As regards the possible role of volumetry of functioning non-tumorous residual liver tissue, the results of our study showed that residual volume to liver volume ratio (RLVR) is the most independent significant predictor in comparable to residual liver volume, total liver volume, and tumor volume with good discriminatory performance (AUC, 0.722 and sig, 0.000); from these results we may use RLVR as a surrogate parameter for assessment of both tumor burden and non-tumorous residual volume as prognostic risk factor for liver decompensation after TACE. Kohla et al. [18] use both tumor size and number of nodules to identify the independent significant risk prediction of tumor burden to liver decompensation after TACE.

It is well known that imaging-based liver volumetry using computed tomography is an important method in preoperative assessment of cirrhotic patients who were planned for hepatic resection or liver transplantation to determine the future remnant liver volume which helps in prediction of post-operative liver dysfunction [26]. However, to our knowledge, this method of volumetry was not used in non-surgical treatment modality of HCC, so our work may be unique in using imaging-based liver volumetry for pre-operative assessment of TACE suitability in HCC.

Our rationale to use accurate residual liver volumetry in non-surgical treatment modalities of HCC is our hypothesis that post TACE hepatic function may be affected by pre-interventional reserve liver function as well as the possible impact of the intervention procedure itself on the liver non-tumorous residual volume; this liver residual volume may be affected to variable extent by the possible extra-target ischemic or toxic effect of embolization or chemotherapy of TACE as the feeding arterial blood supply of HCC may be shared with the surrounding non-tumorous liver tissue [27].

As regards the performance of our new proposed prognostic model as a clinical decision support tool for liver tolerability after TACE for HCC, after combination of serum albumin, serum bilirubin, prothrombin concentration, and RLVR in single prognostic model increased the discriminatory performance of this new proposed model to a very good level (AUC, 0.942 and sig, 0.000).

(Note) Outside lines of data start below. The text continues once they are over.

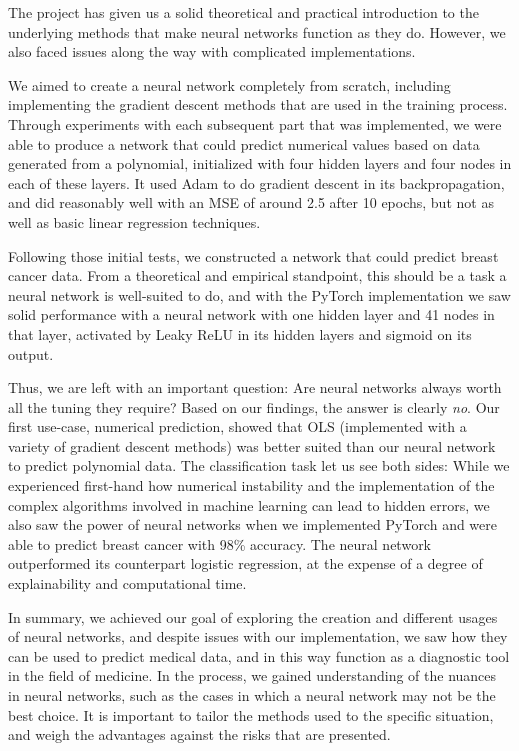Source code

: The project has given us a solid theoretical and practical introduction to the underlying methods that make neural networks function as they do. However, we also faced issues along the way with complicated implementations.

We aimed to create a neural network completely from scratch, including implementing the gradient descent methods that are used in the training process. Through experiments with each subsequent part that was implemented, we were able to produce a network that could predict numerical values based on data generated from a polynomial, initialized with four hidden layers and four nodes in each of these layers. It used Adam to do gradient descent in its backpropagation, and did reasonably well with an MSE of around 2.5 after 10 epochs, but not as well as basic linear regression techniques. 

Following those initial tests, we constructed a network that could predict breast cancer data. From a theoretical and empirical standpoint, this should be a task a neural network is well-suited to do, and with the PyTorch implementation we saw solid performance with a neural network with one hidden layer and 41 nodes in that layer, activated by Leaky ReLU in its hidden layers and sigmoid on its output.

Thus, we are left with an important question: Are neural networks always worth all the tuning they require? Based on our findings, the answer is clearly \emph{no}. Our first use-case, numerical prediction, showed that OLS (implemented with a variety of gradient descent methods) was better suited than our neural network to predict polynomial data. The classification task let us see both sides: While we experienced first-hand how numerical instability and the implementation of the complex algorithms involved in machine learning can lead to hidden errors, we also saw the power of neural networks when we implemented PyTorch and were able to predict breast cancer with 98\% accuracy. The neural network outperformed its counterpart logistic regression, at the expense of a degree of explainability and computational time. 

In summary, we achieved our goal of exploring the creation and different usages of neural networks, and despite issues with our implementation, we saw how they can be used to predict medical data, and in this way function as a diagnostic tool in the field of medicine. In the process, we gained understanding of the nuances in neural networks, such as the cases in which a neural network may not be the best choice. It is important to tailor the methods used to the specific situation, and weigh the advantages against the risks that are presented.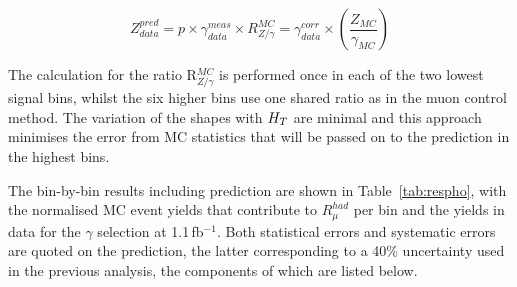 \begin{equation}
Z^{pred}_{data} = p \times \gamma^{meas}_{data}\times R^{MC}_{Z/\gamma} = \gamma^{corr}_{data}\times (\frac{Z_{MC}}{\gamma_{MC}})
\label{eq:phopred}
\end{equation}

The calculation for the ratio R$^{MC}_{Z/\gamma}$ is performed once in each of the two lowest signal bins, whilst the six higher bins use one shared ratio as in the muon control method. The variation of the shapes with $H_{T}$ are minimal and this approach minimises the error from MC statistics that will be passed on to the prediction in the highest bins.

The bin-by-bin results including prediction are shown in Table~\ref{tab:respho}, with the normalised MC event yields that contribute to $R^{had}_{\mu}$ per bin and the yields in data for the $\gamma$ selection at 1.1\,fb$^{-1}$. Both statistical errors and systematic errors are quoted on the prediction, the latter corresponding to a 40\% uncertainty used in the previous analysis, the components of which are listed below.

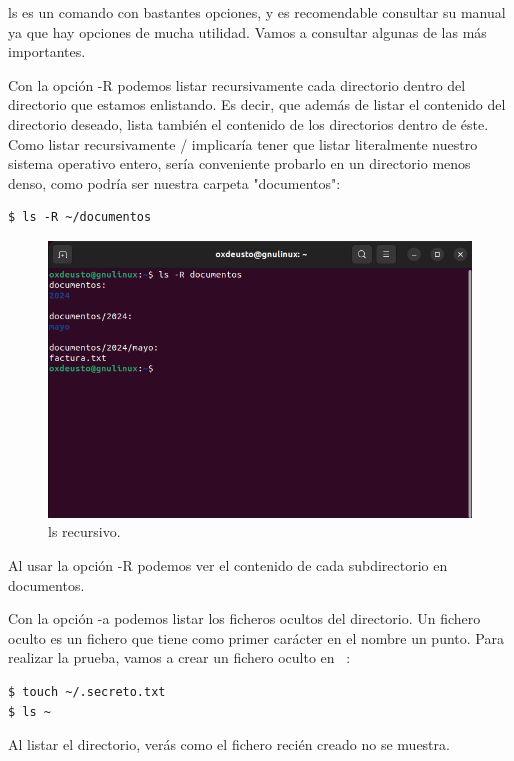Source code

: ls es un comando con bastantes opciones, y es recomendable consultar su manual ya que hay opciones de mucha utilidad. Vamos a consultar algunas de las más importantes.

Con la opción -R podemos listar recursivamente cada directorio dentro del directorio que estamos enlistando. Es decir, que además de listar el contenido del directorio deseado, lista también el contenido de los directorios dentro de éste. Como listar recursivamente / implicaría tener que listar literalmente nuestro sistema operativo entero, sería conveniente probarlo en un directorio menos denso, como podría ser nuestra carpeta "documentos":

\begin{tcolorbox-code}
\begin{lstlisting}
$ ls -R ~/documentos
\end{lstlisting}
\end{tcolorbox-code}
\begin{figure}[H]
    \centering
    \includegraphics[width=0.80\linewidth]{resources/images/ls_2.png}
    \caption{ls recursivo.}
\end{figure}

Al usar la opción -R podemos ver el contenido de cada subdirectorio en documentos.

Con la opción -a podemos listar los ficheros ocultos del directorio. Un fichero oculto es un fichero que tiene como primer carácter en el nombre un punto. Para realizar la prueba, vamos a crear un fichero oculto en ~:

\begin{tcolorbox-code}
\begin{lstlisting}
$ touch ~/.secreto.txt
$ ls ~
\end{lstlisting}
\end{tcolorbox-code}

Al listar el directorio, verás como el fichero recién creado no se muestra.

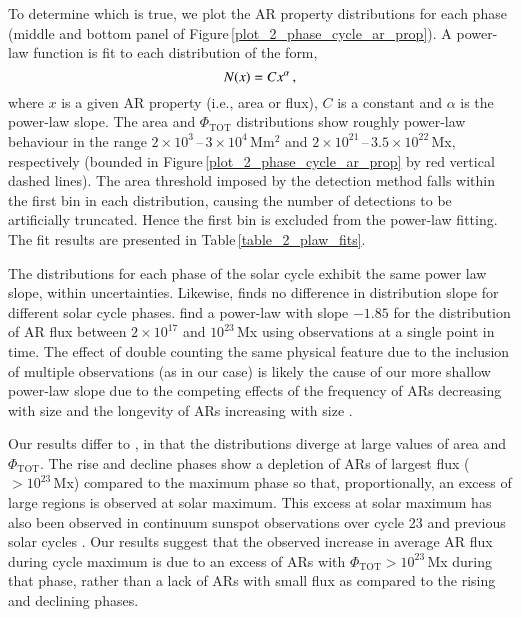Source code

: \documentclass[namedreferences]{solarphysics}
\begin{document}
\begin{article}
To determine which is true, we plot the AR property distributions for each phase (middle and bottom panel of Figure\,\ref{plot_2_phase_cycle_ar_prop}). A power-law function is fit to each distribution %
 of the form,
\begin{equation}\label{eqn:powerlaw}
N(x) = C x^\alpha \mbox{\,,}
\end{equation}
where $x$ is a given AR property (i.e., area or flux), $C$ is a constant and $\alpha$ is the power-law slope. The area and $\Phi_{\mathrm{TOT}}$ distributions show roughly power-law behaviour in the range $2\times10^{3}$\,--\,$3\times10^4$\,Mm$^{2}$ and $2\times10^{21}$\,--\,$3.5\times10^{22}$\,Mx, respectively (bounded in Figure\,\ref{plot_2_phase_cycle_ar_prop} by red vertical dashed lines). The area threshold imposed by the detection method falls within the first bin in each distribution, causing the number of detections to be artificially truncated. Hence the first bin is excluded from the power-law fitting. The fit results are presented in Table\,\ref{table_2_plaw_fits}.

The distributions for each phase of the solar cycle exhibit the same power law slope, within uncertainties. Likewise, \citet{harvey:1993} finds no difference in distribution slope for different solar cycle phases. \citet{Parnell:2009} find a power-law with slope $-1.85$ for the distribution of AR flux between $2\times10^{17}$ and $10^{23}$\,Mx using observations at a single point in time. The effect of double counting the same physical feature due to the inclusion of multiple observations (as in our case) is likely the cause of our more shallow power-law slope \citep{tang:1984} due to the competing effects of the frequency of ARs decreasing with size and the longevity of ARs increasing with size \citep{Lefevre:2011}.

Our results differ to \citet{harvey:1993}, in that the distributions diverge at large values of area and $\Phi_{\mathrm{TOT}}$. The rise and decline phases show a depletion of ARs of largest flux ($>10^{23}$\,Mx) compared to the maximum phase so that, proportionally, an excess of large regions is observed at solar maximum. This excess at solar maximum has also been observed in continuum sunspot observations over cycle 23 and previous solar cycles \citep{Hathaway:2010b,Lefevre:2011,Kilcik:2011,deToma:2013}. Our results suggest that the observed increase in average AR flux during cycle maximum is due to an excess of ARs with $\Phi_{\mathrm{TOT}} >10^{23}$\,Mx during that phase, rather than a lack of ARs with small flux as compared to the rising and declining phases.


\end{article}
\end{document}

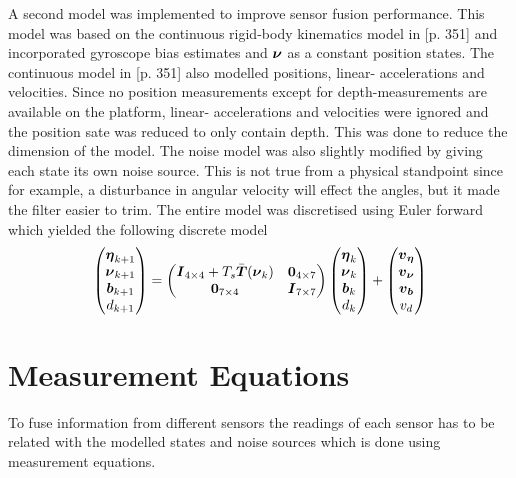 A second model was implemented to improve sensor fusion performance. This model was based on the continuous rigid-body kinematics model in \citet{sensorfusion}[p. 351] and incorporated gyroscope bias estimates and $\boldsymbol{\nu}$ as a constant position states. The continuous model in \citet{sensorfusion}[p. 351] also modelled positions, linear- accelerations and velocities. Since no position measurements except for depth-measurements are available on the \abbrROV platform, linear- accelerations and velocities were ignored and the position sate was reduced to only contain depth. This was done to reduce the dimension of the model. The noise model was also slightly modified by giving each state its own noise source. This is not true from a physical standpoint since for example, a disturbance in angular velocity will effect the angles, but it made the filter easier to trim. The entire model was discretised using Euler forward which yielded the following discrete model
\begin{equation}\label{eq:expanded_model}
\begin{pmatrix}
\boldsymbol{\eta}_{k+1}\\
\boldsymbol{\nu}_{k+1}\\
\boldsymbol{b}_{k+1}\\
d_{k+1}
\end{pmatrix}=
\begin{pmatrix}
\boldsymbol{I}_{4\times4} + T_s \bar{\boldsymbol{T}}(\boldsymbol{\nu}_{k})& \boldsymbol{0}_{4\times7}\\
\boldsymbol{0}_{7\times4} & \boldsymbol{I}_{7\times7}\\
\end{pmatrix}
\begin{pmatrix}
\boldsymbol{\eta}_{k}\\
\boldsymbol{\nu}_{k}\\
\boldsymbol{b}_{k}\\
d_{k}
\end{pmatrix}
+\begin{pmatrix}
  \boldsymbol{v}_{\boldsymbol{\eta}}\\
  \boldsymbol{v}_{\boldsymbol{\nu}}\\
  \boldsymbol{v}_{\boldsymbol{b}}\\
  v_d 
\end{pmatrix}
\end{equation}

\section{Measurement Equations}
To fuse information from different sensors the readings of each sensor has to be related with the modelled states and noise sources which is done using measurement equations.

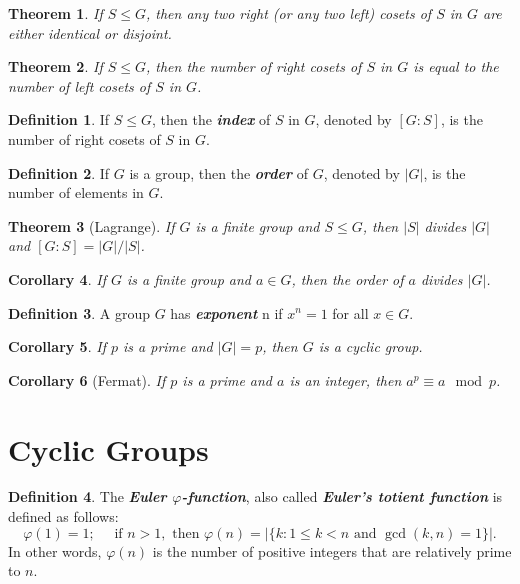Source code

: \documentclass[12pt]{report}
\newtheorem{theorem}{Theorem}[chapter]
\newtheorem{corollary}[theorem]{Corollary}
\theoremstyle{definition}
\newtheorem*{definition}{Definition}
\newcommand{\term}[1]{\textbf{\textit{#1}}}
\begin{document}
\begin{theorem}
	If $S\leq G$, then any two right (or any two left) cosets of $S$ in $G$ are either identical or disjoint.
\end{theorem}

\begin{theorem}
	If $S\leq G$, then the number of right cosets of $S$ in $G$ is equal to the number of left cosets of $S$ in $G$.
\end{theorem}

\begin{definition}
	If $S\leq G$, then the \term{index} of $S$ in $G$, denoted by $[G:S]$, is the number of right cosets of $S$ in $G$.
\end{definition}

\begin{definition}
	If $G$ is a group, then the \term{order} of $G$, denoted by $|G|$, is the number of elements in $G$.
\end{definition}

\begin{theorem}[Lagrange]
	If $G$ is a finite group and $S\leq G$, then $|S|$ divides $|G|$ and $[G:S] = |G|/|S|$.
\end{theorem}

\begin{corollary}
	If $G$ is a finite group and $a\in G$, then the order of $a$ divides $|G|$.
\end{corollary}

\begin{definition}
	A group $G$ has \term{exponent} n if $x^n=1$ for all $x\in G$.
\end{definition}

\begin{corollary}
	If $p$ is a prime and $|G|=p$, then $G$ is a cyclic group.
\end{corollary}

\begin{corollary}[Fermat]
	If $p$ is a prime and $a$ is an integer, then $a^p\equiv a\mod p$.
\end{corollary}


\section{Cyclic Groups}

\begin{definition}
	The \term{Euler $\varphi$-function}, also called \term{Euler's totient function} is defined as follows:
	\[ \varphi(1)=1;\quad\text{ if }n>1,\text{ then }\varphi(n)=|\{k:1\leq k<n\text{ and }\gcd(k, n)=1\}|. \]
	In other words, $\varphi(n)$ is the number of positive integers that are relatively prime to $n$.
\end{definition}
\end{document}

We named this model as liver tolerability score (LTS) as we may use it for future prediction of the tolerability of functioning non-tumorous liver tissue to TACE of HCC. We identified two cutoff points to this model (≤ 0.30 and ≥ 0.80) for rule out and rule in, respectively. We stratified our new score to 3 risk grades (LTG), low-, moderate-, and high-risk grades using the previous two cutoff points for risk stratification with significant difference as regards the pairwise comparisons between hazard function of these different risk grades.

Limitations of our study

Our study has some limitations; the accurate assessment of liver decompensation after TACE used Child-Pugh scoring; however, this scoring system is widely used, it has some limitations itself as some parameters are subjectively assessed like encephalopathy and ascites and the co-linearity between hypo-albuminemia and ascites. The interpersonal variability as regards the experience in TACE procedures in our study may limit our results; however, we tried to treat this point as the experience of the intervention radiologists in our center was excellent and comparable. However, our results were internally validated; it needs to be externally validated in other centers to evaluate its applicability.

Conclusion

CT Image-based assessment of RLVR may have a possible role in predicting of future tolerability of the functioning residual tissue to TACE of HCC. Liver tolerability score (LTS) could stratify the intermediate stage HCC to 3 risk grades, so LTS may have a role in clinical decision for the suitability of TACE for intermediate stage HCC.